* [WHAT THIS TASK INVOLVES]: Once the line containing "bigger without end." is found in the records below, return it and each following line exactly, up to and including the line containing "of our game?", and nothing else.

Saved data entries:
********************
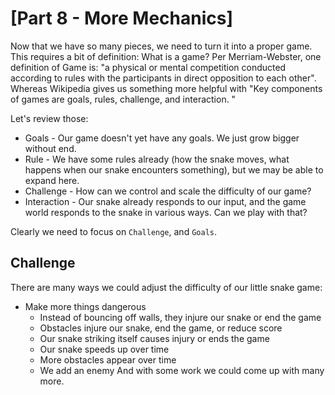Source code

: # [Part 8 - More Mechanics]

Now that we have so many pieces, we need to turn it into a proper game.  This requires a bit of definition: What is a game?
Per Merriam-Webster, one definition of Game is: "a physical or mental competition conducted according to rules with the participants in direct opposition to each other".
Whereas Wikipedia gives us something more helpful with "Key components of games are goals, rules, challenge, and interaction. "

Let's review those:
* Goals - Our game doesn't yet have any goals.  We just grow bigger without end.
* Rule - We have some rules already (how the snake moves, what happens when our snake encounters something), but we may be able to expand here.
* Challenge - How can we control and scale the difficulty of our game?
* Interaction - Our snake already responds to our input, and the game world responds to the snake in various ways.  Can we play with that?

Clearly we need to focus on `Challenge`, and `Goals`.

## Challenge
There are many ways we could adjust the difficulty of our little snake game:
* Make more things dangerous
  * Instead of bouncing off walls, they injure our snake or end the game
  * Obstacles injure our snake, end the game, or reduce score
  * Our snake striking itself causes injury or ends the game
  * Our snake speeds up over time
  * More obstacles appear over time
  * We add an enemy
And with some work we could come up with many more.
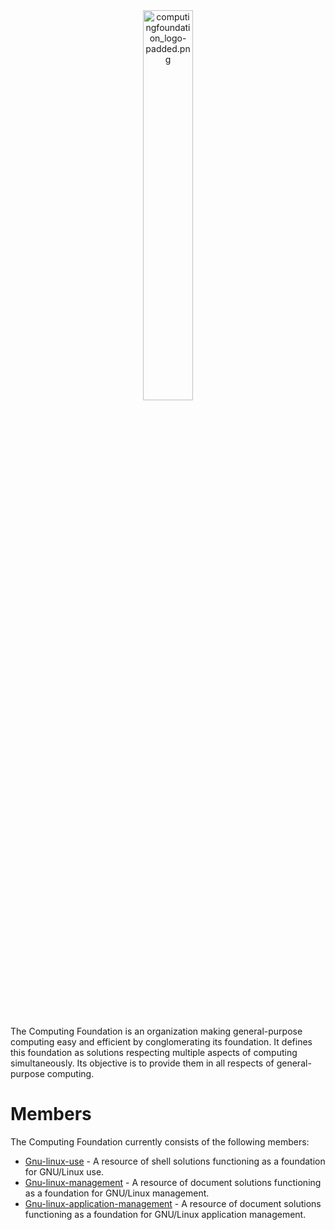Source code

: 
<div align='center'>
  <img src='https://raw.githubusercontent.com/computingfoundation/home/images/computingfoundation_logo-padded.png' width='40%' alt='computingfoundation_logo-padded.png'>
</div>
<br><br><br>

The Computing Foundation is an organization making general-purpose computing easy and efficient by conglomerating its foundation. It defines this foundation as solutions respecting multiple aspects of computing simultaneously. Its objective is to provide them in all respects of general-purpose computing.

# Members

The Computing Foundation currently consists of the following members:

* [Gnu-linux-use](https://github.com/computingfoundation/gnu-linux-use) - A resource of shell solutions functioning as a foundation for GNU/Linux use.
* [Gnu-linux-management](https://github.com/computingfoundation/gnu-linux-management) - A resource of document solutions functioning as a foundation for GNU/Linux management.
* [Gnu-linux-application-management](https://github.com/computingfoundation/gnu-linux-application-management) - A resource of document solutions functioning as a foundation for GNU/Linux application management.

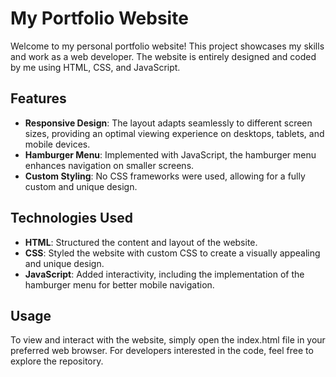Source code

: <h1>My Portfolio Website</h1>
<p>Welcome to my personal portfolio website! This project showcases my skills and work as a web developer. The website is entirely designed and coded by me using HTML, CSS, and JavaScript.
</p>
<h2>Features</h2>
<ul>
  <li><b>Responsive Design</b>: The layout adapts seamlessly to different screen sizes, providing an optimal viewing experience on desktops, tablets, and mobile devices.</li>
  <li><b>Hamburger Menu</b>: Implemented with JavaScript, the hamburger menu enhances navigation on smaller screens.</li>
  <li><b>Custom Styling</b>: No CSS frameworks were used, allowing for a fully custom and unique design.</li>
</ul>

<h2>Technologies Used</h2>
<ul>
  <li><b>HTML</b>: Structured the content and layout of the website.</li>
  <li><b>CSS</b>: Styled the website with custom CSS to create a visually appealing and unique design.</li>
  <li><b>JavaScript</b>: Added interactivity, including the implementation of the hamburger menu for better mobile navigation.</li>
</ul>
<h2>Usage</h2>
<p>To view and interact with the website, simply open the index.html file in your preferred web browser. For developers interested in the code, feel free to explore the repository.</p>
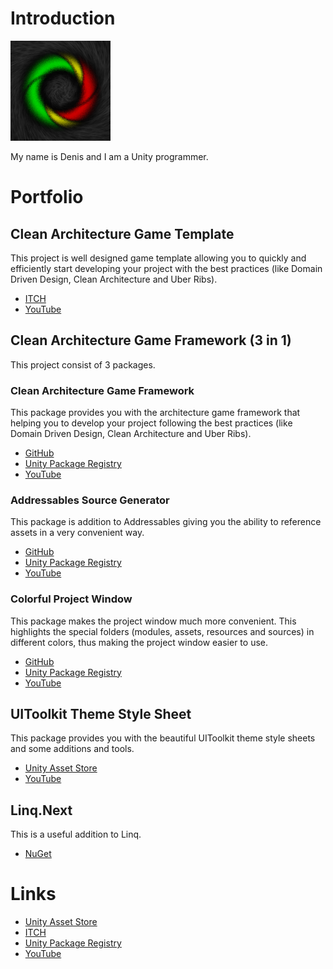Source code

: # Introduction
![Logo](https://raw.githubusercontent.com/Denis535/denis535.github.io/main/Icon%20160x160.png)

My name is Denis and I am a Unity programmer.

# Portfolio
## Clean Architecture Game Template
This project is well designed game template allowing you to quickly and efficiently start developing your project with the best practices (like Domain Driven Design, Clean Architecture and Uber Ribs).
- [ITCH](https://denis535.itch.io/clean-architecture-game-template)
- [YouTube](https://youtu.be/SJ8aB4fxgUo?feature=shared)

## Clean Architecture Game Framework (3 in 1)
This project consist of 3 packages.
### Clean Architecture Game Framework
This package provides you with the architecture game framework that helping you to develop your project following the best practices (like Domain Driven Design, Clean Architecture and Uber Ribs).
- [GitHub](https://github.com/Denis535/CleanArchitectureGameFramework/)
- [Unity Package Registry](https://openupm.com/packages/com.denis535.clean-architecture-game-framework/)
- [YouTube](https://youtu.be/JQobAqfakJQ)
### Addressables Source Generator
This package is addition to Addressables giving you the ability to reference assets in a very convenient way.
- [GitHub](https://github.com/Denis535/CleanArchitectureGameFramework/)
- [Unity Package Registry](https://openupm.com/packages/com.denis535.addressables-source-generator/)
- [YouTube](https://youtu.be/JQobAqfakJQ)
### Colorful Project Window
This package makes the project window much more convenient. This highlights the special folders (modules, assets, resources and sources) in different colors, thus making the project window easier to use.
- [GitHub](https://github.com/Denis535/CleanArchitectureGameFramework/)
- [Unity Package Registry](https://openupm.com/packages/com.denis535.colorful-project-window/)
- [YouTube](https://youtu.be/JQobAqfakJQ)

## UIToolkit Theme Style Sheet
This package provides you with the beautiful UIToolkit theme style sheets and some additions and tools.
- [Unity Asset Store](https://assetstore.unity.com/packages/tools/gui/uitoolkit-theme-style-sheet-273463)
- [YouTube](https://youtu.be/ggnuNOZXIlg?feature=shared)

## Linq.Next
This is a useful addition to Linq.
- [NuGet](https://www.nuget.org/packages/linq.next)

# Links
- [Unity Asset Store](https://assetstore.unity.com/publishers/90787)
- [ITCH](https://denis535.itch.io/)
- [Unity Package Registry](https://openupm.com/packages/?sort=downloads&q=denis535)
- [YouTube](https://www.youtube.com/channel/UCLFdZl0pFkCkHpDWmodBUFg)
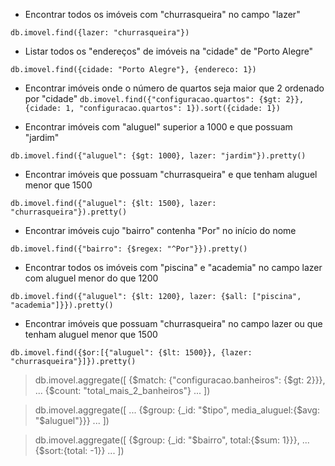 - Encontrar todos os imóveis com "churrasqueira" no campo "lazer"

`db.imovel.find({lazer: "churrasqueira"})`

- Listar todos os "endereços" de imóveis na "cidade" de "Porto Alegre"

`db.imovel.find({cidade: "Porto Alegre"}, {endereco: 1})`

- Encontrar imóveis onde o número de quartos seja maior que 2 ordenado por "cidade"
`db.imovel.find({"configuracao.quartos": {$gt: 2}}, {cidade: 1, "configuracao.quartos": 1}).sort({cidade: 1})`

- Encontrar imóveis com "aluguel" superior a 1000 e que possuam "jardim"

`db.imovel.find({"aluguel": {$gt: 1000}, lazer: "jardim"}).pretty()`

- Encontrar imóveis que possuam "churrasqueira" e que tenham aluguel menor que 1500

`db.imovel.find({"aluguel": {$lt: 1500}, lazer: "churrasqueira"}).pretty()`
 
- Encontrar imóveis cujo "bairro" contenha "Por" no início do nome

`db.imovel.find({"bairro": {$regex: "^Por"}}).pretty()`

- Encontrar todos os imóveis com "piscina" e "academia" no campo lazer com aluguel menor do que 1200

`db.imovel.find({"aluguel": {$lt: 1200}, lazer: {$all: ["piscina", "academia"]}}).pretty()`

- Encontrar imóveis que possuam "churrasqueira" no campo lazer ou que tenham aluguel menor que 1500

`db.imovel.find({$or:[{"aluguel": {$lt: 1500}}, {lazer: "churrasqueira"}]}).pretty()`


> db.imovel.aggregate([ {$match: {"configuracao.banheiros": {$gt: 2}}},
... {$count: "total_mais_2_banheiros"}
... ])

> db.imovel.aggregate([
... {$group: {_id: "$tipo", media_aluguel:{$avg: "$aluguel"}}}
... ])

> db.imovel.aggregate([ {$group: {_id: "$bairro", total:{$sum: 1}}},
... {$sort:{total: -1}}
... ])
********************
* [RESULT]:
* Goals - Our game doesn't yet have any goals.  We just grow bigger without end.
* Rule - We have some rules already (how the snake moves, what happens when our snake encounters something), but we may be able to expand here.
* Challenge - How can we control and scale the difficulty of our game?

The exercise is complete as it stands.